**Work required:** If a line in the listing below includes the string "tareas", pull it out.
◆ ◆ ◆
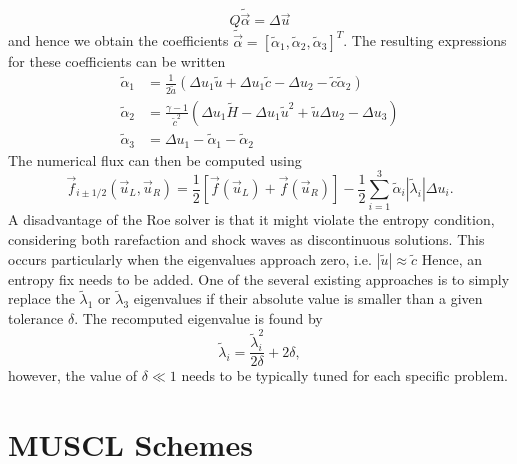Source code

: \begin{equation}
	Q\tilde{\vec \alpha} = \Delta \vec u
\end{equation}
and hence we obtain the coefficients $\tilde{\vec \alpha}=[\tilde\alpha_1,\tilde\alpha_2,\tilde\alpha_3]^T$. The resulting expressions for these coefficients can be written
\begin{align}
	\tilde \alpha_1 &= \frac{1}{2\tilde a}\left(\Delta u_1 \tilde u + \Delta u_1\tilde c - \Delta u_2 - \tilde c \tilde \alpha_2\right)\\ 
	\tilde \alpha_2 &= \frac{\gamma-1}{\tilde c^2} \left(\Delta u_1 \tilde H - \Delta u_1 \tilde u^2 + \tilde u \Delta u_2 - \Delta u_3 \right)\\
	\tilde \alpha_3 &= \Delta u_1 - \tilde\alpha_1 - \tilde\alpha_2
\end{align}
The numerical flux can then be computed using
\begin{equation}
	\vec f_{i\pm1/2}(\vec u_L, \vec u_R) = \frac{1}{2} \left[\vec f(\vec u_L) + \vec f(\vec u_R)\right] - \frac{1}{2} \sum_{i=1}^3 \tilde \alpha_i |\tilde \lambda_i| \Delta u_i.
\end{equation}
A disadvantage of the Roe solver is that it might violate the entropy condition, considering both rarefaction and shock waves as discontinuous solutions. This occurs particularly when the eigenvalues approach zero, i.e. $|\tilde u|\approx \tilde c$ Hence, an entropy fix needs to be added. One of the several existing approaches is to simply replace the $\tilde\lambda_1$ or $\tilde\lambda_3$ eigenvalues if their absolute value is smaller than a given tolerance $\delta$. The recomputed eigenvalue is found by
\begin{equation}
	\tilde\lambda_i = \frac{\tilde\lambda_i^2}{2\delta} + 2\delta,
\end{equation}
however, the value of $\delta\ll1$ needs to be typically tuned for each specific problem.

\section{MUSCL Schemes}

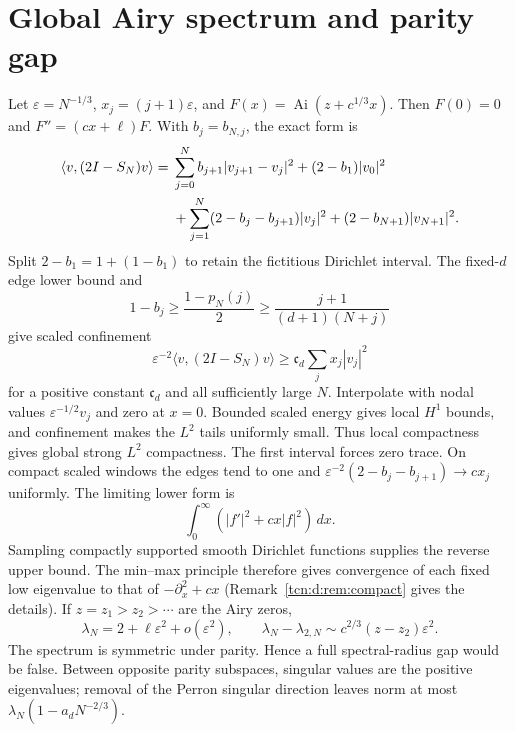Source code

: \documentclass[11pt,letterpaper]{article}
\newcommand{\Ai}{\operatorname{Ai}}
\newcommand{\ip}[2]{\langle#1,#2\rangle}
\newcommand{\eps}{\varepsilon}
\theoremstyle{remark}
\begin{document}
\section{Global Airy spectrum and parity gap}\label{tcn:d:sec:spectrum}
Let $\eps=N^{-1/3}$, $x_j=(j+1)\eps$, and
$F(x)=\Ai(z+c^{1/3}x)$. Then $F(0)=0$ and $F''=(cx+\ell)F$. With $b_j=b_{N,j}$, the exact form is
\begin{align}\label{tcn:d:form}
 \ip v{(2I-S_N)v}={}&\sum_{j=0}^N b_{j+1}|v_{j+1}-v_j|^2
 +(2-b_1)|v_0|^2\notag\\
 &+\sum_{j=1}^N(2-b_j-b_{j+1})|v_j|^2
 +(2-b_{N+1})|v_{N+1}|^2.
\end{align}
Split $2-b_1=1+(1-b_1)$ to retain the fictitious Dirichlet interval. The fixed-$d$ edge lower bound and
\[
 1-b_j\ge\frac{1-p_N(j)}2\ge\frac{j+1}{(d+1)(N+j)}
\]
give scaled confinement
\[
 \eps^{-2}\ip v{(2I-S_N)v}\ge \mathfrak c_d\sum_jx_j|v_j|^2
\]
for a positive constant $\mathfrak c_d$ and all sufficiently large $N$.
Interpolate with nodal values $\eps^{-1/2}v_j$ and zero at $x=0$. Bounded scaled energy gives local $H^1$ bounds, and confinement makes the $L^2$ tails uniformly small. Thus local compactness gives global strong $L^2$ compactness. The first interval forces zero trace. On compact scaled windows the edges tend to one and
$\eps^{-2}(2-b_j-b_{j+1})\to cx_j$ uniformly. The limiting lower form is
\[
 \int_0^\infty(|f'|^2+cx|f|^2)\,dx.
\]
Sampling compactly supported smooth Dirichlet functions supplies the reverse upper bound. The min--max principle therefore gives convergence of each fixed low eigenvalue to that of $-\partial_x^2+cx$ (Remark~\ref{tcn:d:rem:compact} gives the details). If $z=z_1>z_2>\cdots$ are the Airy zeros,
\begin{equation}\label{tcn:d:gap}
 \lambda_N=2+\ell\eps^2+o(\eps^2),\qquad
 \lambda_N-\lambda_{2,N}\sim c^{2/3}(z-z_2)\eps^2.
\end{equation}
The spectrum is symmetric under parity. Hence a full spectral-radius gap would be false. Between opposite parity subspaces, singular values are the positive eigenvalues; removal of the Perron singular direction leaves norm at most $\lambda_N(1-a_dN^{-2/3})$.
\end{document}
◆ ◆ ◆
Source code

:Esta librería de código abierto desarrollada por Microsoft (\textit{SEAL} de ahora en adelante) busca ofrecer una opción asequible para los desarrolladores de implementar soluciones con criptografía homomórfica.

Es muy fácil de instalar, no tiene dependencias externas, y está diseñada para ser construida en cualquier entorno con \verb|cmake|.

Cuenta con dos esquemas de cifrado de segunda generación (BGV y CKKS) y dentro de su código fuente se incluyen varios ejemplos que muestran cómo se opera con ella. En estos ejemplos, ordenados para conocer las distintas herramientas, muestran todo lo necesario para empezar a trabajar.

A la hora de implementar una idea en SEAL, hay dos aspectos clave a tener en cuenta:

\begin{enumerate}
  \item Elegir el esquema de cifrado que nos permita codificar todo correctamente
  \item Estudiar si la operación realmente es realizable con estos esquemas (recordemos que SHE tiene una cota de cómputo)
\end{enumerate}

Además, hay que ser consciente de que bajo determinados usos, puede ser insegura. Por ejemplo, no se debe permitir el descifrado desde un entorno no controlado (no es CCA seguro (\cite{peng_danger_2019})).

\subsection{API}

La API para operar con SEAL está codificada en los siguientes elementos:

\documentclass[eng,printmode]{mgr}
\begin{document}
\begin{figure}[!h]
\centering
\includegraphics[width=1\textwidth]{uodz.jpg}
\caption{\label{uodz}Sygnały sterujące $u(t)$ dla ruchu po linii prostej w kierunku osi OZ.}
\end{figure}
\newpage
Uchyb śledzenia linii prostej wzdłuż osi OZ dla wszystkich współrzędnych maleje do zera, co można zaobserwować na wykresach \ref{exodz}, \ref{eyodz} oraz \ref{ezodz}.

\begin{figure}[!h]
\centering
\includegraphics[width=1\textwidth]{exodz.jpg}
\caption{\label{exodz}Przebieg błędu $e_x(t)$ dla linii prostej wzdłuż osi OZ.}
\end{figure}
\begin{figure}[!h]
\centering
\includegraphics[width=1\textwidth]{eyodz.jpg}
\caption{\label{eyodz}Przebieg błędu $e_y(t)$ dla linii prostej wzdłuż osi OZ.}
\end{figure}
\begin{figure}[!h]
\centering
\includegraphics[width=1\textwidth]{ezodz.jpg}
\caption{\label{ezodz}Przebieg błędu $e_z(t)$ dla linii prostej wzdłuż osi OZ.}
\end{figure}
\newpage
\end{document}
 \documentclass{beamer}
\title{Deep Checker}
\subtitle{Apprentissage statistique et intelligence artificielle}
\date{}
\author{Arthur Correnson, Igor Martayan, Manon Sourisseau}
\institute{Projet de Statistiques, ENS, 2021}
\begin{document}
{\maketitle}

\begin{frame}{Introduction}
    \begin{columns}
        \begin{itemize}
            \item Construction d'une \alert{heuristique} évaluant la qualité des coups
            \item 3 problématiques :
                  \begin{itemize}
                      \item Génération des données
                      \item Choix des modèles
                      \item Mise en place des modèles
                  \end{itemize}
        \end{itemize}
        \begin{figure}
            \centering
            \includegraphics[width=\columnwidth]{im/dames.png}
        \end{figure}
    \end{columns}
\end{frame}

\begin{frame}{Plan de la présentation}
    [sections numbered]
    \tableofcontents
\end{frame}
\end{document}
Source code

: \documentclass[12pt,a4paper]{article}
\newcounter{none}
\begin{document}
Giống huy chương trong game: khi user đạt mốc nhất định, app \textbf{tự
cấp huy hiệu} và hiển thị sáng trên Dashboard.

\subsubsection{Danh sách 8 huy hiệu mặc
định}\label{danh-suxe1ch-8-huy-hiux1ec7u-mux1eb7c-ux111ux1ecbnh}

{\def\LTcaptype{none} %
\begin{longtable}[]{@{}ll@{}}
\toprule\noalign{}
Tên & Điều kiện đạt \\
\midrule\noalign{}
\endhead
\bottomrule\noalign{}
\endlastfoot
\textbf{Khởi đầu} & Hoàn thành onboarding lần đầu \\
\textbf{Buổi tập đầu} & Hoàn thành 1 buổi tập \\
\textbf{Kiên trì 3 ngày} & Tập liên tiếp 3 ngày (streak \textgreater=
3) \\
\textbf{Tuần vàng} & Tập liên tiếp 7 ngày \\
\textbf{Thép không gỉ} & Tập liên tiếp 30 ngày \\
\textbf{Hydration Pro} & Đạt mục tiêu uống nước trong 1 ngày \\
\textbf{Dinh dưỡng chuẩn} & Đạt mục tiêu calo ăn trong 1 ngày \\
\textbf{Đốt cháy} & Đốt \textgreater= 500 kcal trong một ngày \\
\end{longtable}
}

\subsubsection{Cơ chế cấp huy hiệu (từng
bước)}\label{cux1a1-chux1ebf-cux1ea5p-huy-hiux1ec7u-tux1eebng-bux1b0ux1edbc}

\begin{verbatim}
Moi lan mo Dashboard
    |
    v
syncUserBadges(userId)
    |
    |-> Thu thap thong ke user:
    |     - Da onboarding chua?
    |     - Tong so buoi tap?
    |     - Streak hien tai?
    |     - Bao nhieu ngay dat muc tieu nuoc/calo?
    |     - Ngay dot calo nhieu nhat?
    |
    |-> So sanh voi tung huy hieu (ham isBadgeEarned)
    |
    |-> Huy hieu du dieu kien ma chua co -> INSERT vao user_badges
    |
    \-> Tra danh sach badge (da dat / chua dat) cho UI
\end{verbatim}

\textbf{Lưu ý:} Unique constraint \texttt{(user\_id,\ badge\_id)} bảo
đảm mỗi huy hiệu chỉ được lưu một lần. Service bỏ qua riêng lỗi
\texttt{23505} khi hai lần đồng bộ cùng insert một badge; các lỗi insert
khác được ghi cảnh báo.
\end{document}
◆ ◆ ◆
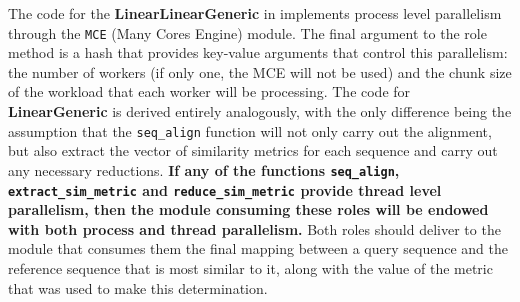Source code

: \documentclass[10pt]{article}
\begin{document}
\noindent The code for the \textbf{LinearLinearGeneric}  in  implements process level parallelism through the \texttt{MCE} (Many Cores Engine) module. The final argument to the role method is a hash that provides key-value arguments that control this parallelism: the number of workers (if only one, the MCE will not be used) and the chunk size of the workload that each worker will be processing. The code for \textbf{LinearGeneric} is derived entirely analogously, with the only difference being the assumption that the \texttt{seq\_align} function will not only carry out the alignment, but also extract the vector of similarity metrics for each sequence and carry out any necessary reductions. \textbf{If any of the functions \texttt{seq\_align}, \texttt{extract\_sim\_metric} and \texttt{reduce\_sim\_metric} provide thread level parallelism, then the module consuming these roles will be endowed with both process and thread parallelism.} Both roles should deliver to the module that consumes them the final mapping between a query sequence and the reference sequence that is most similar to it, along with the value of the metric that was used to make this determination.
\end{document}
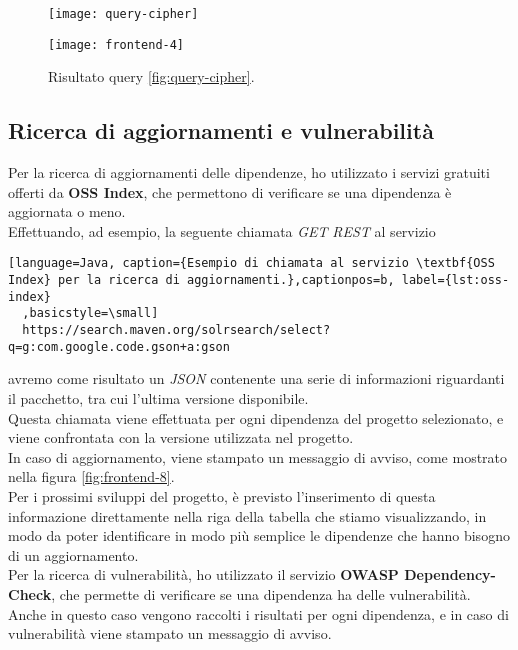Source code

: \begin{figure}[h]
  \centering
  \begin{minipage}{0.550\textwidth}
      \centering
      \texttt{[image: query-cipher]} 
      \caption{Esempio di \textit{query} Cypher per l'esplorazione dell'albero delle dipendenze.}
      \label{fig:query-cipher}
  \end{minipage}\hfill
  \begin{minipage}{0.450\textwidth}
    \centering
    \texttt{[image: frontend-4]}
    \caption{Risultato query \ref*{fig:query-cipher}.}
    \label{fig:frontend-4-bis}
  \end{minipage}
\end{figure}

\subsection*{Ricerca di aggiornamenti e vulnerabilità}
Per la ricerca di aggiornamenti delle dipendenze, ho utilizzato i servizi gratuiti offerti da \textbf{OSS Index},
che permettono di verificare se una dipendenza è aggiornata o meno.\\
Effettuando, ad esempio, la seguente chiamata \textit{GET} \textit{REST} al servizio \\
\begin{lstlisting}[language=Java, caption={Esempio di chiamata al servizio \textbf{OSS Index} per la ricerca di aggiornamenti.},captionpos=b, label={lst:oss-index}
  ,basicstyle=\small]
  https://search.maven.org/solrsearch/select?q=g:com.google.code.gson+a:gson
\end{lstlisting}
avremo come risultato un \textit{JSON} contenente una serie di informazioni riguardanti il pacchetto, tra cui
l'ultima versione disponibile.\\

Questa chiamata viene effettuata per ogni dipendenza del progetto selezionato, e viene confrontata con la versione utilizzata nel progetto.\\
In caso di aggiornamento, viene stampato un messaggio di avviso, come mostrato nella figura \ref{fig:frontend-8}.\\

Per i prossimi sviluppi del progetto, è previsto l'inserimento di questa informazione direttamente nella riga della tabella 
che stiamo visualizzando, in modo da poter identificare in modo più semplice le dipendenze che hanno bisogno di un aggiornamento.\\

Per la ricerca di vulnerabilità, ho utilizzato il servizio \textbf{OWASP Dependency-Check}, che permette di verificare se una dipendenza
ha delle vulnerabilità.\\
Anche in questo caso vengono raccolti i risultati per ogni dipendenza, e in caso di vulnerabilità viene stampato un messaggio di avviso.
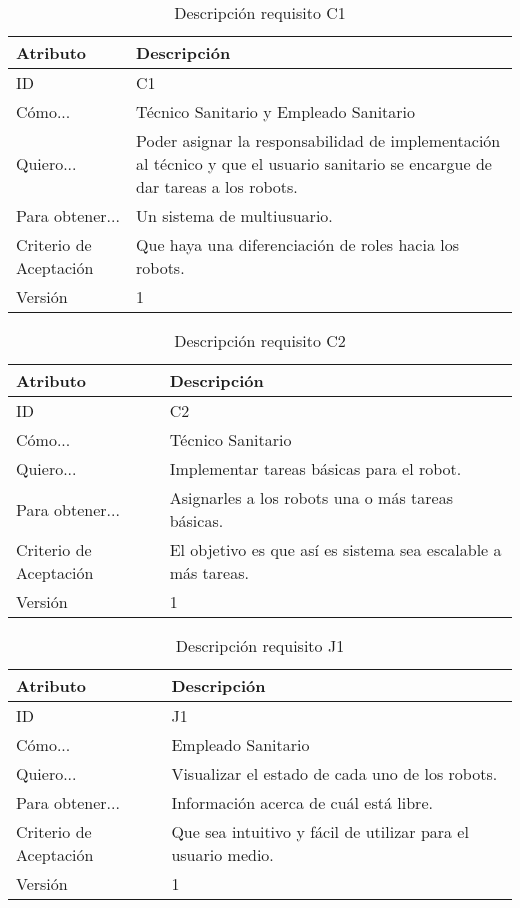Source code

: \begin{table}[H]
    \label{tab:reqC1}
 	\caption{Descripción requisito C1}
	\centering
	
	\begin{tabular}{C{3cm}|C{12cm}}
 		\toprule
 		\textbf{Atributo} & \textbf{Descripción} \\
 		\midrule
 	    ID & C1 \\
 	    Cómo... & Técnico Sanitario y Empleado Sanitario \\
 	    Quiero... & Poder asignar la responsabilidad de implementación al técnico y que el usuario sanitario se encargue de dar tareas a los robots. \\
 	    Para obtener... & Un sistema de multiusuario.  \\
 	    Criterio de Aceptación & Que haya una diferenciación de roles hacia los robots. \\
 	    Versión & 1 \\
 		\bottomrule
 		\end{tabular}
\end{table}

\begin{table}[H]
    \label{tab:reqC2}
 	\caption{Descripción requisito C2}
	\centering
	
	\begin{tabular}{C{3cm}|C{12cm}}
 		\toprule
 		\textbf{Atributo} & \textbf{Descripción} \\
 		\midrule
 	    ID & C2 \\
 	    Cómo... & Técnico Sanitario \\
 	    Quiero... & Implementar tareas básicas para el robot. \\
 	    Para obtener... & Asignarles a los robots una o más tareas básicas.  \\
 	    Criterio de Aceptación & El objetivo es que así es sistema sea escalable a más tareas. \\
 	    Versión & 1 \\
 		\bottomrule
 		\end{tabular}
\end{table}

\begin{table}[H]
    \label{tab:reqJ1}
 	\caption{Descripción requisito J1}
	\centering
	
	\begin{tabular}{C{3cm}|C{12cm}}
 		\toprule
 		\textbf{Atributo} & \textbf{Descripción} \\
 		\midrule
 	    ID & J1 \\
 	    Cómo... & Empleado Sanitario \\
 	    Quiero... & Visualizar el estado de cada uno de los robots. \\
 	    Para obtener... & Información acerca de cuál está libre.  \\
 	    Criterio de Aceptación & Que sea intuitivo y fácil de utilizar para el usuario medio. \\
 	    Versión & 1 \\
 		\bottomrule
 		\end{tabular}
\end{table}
◆ ◆ ◆
**Solution to this problem:**
 	    Quiero... & Poder asignar la responsabilidad de implementación al técnico y que el usuario sanitario se encargue de dar tareas a los robots. \\
 	    Quiero... & Implementar tareas básicas para el robot. \\
 	    Para obtener... & Asignarles a los robots una o más tareas básicas.  \\
 	    Criterio de Aceptación & El objetivo es que así es sistema sea escalable a más tareas. \\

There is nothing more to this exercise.